### INSTRUCTIONS TO FOLLOW
Copy each line of the data beneath in which the word "management" appears.

### SOURCE DATA
##############################

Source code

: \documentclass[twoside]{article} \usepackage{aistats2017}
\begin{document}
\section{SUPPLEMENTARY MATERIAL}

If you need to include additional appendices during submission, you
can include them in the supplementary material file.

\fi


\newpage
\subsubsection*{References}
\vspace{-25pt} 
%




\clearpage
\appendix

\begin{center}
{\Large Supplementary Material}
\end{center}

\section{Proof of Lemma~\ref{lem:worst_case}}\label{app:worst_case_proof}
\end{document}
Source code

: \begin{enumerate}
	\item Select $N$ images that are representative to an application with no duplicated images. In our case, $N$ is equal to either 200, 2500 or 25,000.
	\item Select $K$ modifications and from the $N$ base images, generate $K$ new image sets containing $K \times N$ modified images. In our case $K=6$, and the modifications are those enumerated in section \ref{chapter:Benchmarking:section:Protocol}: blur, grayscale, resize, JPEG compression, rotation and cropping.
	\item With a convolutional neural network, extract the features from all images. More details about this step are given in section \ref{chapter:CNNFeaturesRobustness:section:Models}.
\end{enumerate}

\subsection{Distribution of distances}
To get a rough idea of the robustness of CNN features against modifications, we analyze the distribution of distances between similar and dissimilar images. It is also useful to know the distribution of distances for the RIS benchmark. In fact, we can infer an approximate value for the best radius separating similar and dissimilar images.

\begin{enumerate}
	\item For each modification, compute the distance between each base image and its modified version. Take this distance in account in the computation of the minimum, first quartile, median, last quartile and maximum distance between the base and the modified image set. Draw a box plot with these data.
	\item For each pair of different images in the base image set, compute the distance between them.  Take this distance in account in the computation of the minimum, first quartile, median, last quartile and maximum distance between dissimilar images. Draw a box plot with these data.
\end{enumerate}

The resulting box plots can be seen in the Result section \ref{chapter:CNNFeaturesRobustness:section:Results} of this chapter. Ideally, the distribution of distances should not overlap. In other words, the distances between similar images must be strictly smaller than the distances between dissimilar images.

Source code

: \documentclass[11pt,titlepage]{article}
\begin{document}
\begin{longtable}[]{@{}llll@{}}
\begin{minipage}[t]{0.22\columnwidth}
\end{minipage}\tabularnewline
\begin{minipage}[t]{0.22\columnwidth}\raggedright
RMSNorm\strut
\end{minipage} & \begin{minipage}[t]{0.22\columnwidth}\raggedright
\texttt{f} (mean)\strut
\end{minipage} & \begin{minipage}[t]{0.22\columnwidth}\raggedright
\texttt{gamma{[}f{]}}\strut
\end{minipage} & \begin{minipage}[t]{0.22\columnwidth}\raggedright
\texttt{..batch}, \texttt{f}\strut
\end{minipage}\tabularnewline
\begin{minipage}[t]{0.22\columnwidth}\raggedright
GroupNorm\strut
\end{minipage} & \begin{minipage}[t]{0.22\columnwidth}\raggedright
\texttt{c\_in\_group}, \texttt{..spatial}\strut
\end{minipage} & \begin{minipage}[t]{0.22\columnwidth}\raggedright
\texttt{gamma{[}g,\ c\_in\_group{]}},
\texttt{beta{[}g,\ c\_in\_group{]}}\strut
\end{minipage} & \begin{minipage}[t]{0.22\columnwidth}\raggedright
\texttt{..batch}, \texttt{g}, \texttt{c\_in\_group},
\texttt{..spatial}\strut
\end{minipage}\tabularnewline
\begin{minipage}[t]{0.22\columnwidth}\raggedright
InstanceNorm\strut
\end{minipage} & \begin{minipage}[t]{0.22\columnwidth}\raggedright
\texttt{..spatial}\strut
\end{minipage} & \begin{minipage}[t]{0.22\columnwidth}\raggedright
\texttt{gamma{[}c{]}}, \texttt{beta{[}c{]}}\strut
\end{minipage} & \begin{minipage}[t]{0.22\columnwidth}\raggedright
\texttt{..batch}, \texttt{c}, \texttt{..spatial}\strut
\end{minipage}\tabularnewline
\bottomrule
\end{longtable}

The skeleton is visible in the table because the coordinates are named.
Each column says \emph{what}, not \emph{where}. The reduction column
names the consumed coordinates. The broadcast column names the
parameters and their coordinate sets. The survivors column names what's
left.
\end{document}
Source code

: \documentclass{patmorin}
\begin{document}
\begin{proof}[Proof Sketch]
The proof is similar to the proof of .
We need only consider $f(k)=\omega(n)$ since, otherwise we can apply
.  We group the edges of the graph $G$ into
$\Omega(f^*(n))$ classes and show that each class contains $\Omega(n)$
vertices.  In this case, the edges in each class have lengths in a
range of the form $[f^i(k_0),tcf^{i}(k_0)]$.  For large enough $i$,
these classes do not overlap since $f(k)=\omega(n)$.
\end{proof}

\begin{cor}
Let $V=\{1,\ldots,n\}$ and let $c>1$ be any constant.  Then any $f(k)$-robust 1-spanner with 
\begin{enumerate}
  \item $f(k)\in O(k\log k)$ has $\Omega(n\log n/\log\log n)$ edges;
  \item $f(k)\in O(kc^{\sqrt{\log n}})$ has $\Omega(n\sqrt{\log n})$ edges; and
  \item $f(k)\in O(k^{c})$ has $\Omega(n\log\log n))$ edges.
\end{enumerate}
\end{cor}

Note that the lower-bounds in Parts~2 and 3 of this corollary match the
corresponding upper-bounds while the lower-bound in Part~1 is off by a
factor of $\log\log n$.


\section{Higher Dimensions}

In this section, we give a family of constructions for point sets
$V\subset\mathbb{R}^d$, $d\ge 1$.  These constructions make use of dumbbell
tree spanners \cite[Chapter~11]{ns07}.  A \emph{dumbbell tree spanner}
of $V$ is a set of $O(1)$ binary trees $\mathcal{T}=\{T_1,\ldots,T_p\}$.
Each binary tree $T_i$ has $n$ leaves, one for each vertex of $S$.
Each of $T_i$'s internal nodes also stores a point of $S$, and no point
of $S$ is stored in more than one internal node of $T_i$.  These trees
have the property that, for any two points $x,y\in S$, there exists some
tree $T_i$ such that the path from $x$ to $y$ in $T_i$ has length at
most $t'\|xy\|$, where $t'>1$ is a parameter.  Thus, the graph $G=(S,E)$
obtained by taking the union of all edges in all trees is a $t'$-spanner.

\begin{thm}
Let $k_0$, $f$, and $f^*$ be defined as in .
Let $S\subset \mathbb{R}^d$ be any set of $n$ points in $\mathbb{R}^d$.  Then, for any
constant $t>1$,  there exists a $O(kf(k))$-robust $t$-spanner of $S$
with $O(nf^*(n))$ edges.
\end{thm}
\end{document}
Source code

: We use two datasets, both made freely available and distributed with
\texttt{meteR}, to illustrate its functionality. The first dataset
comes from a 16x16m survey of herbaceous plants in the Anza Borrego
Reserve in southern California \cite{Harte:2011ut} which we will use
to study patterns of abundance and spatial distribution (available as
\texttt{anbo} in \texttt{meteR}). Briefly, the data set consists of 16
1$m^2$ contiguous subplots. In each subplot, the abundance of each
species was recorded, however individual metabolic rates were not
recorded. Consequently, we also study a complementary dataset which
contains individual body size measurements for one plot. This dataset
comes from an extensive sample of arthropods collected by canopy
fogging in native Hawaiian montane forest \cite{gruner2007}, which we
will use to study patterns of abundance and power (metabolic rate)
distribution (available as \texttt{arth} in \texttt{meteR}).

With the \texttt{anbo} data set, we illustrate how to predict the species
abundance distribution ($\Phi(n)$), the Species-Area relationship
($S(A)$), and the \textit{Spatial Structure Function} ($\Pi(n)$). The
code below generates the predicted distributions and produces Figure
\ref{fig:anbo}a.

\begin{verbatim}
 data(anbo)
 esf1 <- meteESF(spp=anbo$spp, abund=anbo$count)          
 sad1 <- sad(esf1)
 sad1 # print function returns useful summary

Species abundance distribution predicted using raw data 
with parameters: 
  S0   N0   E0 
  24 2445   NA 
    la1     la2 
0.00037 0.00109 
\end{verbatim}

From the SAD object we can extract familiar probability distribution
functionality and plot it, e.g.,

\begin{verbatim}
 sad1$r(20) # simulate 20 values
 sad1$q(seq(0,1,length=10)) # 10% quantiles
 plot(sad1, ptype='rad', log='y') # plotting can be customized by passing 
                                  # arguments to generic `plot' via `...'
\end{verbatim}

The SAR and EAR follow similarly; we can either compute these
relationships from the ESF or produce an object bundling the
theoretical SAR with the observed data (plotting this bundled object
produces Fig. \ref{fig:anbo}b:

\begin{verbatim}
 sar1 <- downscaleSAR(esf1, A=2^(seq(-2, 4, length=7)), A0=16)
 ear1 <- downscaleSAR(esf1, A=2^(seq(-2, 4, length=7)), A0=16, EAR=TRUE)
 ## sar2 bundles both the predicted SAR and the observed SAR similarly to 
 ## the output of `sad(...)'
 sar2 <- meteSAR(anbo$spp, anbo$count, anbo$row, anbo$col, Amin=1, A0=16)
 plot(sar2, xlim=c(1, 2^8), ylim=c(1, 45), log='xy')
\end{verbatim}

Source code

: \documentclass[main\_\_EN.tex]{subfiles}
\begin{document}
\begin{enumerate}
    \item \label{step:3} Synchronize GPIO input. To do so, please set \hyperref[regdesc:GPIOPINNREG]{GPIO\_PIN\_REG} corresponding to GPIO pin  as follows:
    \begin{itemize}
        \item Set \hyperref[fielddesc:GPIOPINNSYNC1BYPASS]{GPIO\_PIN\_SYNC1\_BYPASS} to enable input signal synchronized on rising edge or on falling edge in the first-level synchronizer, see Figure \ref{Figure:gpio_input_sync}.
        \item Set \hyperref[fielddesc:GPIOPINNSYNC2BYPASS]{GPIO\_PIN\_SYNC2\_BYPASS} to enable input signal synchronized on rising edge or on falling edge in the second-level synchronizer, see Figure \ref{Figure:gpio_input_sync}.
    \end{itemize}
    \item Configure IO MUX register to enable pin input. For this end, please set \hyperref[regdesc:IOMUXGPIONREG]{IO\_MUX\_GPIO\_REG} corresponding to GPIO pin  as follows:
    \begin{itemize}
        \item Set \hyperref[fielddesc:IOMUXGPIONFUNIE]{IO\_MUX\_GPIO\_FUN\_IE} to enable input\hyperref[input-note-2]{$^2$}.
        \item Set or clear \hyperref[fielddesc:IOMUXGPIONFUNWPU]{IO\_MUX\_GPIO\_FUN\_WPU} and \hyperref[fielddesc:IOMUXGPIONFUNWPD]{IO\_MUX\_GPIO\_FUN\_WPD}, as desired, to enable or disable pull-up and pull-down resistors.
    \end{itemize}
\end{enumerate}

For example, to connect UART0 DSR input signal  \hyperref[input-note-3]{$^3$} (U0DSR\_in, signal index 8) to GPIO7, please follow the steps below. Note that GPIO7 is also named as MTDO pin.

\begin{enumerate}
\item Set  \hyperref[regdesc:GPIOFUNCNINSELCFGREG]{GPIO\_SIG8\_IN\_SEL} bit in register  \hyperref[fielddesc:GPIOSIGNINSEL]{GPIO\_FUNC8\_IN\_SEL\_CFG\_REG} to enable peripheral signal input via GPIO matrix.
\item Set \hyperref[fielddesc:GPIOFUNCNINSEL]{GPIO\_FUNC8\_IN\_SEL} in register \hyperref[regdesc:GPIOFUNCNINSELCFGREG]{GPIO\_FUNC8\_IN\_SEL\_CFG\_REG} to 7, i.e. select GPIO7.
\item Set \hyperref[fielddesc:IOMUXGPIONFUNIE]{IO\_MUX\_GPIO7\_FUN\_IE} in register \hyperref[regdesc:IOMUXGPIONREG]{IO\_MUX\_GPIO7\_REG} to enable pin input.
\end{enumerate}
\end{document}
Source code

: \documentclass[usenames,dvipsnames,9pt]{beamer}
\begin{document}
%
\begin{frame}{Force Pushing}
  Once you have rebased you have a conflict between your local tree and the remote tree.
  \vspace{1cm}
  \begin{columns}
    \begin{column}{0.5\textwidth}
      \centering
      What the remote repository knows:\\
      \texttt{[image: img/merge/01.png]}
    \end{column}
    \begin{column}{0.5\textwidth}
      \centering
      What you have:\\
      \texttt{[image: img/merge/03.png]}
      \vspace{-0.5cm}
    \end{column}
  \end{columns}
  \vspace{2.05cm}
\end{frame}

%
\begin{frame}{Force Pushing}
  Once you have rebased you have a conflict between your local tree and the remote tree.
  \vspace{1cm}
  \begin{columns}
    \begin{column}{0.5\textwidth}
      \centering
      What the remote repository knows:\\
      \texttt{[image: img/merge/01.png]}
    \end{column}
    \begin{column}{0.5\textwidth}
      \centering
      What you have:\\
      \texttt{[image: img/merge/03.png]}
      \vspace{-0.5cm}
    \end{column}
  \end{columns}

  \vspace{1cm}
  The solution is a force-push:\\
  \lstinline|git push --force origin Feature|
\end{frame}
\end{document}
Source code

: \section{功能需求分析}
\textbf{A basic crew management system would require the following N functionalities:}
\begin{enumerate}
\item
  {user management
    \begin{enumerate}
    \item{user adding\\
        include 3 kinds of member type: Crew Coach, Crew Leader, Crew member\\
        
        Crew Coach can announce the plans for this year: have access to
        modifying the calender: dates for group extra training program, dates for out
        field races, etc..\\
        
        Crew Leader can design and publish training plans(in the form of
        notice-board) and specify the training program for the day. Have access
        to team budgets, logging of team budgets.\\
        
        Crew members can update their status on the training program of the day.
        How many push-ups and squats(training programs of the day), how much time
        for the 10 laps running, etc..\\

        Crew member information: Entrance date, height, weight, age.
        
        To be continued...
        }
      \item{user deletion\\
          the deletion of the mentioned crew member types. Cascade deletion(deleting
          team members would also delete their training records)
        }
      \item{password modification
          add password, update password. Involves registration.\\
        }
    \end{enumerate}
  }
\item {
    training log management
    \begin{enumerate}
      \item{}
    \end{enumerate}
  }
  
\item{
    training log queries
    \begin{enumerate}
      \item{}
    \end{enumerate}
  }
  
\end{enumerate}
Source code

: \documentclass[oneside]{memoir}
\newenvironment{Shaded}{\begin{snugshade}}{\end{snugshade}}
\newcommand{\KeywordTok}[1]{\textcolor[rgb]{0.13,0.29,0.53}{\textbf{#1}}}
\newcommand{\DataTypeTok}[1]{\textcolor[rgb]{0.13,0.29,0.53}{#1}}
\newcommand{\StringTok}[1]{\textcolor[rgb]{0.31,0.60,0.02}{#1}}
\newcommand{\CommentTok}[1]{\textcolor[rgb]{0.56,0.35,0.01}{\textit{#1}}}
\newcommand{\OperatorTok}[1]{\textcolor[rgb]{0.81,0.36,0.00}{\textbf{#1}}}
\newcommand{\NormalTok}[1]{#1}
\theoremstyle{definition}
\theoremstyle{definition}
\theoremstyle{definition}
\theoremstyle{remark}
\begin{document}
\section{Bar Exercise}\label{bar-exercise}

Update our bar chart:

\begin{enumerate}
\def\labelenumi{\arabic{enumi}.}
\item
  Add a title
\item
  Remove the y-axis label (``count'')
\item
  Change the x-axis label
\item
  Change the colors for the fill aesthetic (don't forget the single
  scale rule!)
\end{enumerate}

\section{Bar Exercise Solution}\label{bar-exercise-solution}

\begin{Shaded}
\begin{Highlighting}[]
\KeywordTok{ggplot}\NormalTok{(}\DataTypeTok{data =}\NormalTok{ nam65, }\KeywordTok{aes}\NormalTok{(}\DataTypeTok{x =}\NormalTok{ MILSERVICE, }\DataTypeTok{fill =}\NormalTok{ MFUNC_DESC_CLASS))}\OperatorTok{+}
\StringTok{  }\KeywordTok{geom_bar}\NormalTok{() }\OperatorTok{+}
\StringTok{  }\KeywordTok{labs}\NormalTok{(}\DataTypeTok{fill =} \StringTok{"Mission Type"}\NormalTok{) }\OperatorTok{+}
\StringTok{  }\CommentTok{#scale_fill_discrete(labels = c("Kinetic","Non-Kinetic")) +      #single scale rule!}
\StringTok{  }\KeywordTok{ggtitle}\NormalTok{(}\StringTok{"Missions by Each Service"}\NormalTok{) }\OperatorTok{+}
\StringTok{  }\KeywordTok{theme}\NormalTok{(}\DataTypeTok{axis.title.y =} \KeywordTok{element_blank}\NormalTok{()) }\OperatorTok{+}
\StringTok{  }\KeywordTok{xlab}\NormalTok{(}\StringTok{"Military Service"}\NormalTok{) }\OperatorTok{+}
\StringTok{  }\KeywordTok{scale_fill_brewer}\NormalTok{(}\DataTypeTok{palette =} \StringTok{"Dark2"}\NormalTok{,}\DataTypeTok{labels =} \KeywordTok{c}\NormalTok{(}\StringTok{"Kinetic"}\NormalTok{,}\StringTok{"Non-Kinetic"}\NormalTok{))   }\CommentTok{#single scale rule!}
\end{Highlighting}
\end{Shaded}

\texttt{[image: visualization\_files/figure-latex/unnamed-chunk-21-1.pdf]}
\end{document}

##############################

### COMPLETED EXERCISE
\textbf{A basic crew management system would require the following N functionalities:}
  {user management
    training log management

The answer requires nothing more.